Raymond Pierrehumbert, a physics guru at the University of Oxford, sums up the thinking, casting geoengineering as a “painkiller,” or perhaps an iron lung, risking to distract the Tide pod-drinking generation from fighting the good fight. Lucky for us he’s a physicist, not a physician.

Then there’s the ETC Group, an extreme climate fundamentalist cult, screaming apocalypse if we even think about geoengineering.

“These experiments amount to scenes in a high-stakes political theater,” said pastor Jim Jones, I mean Jim Thomas, ETC’s mouthpiece. Thomas is concerned the experiment is a grand scheme to trick the populace into rolling out the red carpet for big money. He has a point.

Even Greta Thunberg throws her two cents in, with her usual doomsday charm. “Nature is doing everything it can; it’s screaming at us to back off, to stop — and we are doing the exact opposite,” she said about this specific experiment. A study in non sequitur.
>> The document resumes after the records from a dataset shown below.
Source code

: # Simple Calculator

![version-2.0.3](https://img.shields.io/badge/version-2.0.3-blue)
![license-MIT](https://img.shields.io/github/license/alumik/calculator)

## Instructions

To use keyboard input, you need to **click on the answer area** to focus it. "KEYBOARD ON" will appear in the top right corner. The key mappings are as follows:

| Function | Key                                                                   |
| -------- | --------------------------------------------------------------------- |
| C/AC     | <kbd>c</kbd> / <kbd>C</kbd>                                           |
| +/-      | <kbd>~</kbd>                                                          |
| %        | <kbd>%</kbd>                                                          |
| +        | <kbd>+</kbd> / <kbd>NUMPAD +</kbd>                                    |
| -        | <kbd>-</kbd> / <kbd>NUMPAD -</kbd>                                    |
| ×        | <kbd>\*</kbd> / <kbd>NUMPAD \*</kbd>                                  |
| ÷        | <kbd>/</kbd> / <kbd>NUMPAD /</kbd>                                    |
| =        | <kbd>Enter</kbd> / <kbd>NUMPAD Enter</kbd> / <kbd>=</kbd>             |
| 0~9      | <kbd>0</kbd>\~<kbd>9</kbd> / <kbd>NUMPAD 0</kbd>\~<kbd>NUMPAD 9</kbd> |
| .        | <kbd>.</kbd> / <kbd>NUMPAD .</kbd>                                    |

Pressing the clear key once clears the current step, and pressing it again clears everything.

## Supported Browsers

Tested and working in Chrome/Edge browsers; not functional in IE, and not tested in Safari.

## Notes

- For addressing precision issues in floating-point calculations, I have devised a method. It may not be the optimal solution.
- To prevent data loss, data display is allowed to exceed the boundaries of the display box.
David Keith of SCoPEx, in defense of his work, compares geoengineering sceptics to the naysayers who once argued against airbags, claiming they would encourage reckless driving.

What do you think? Post a comment.

But from where I’m standing, the critics resemble those parents of so-called “trans kids” afflicted with Munchausen syndrome by proxy, who, in their fixation with “climate-affirming care,” recklessly throw all caution to the wind.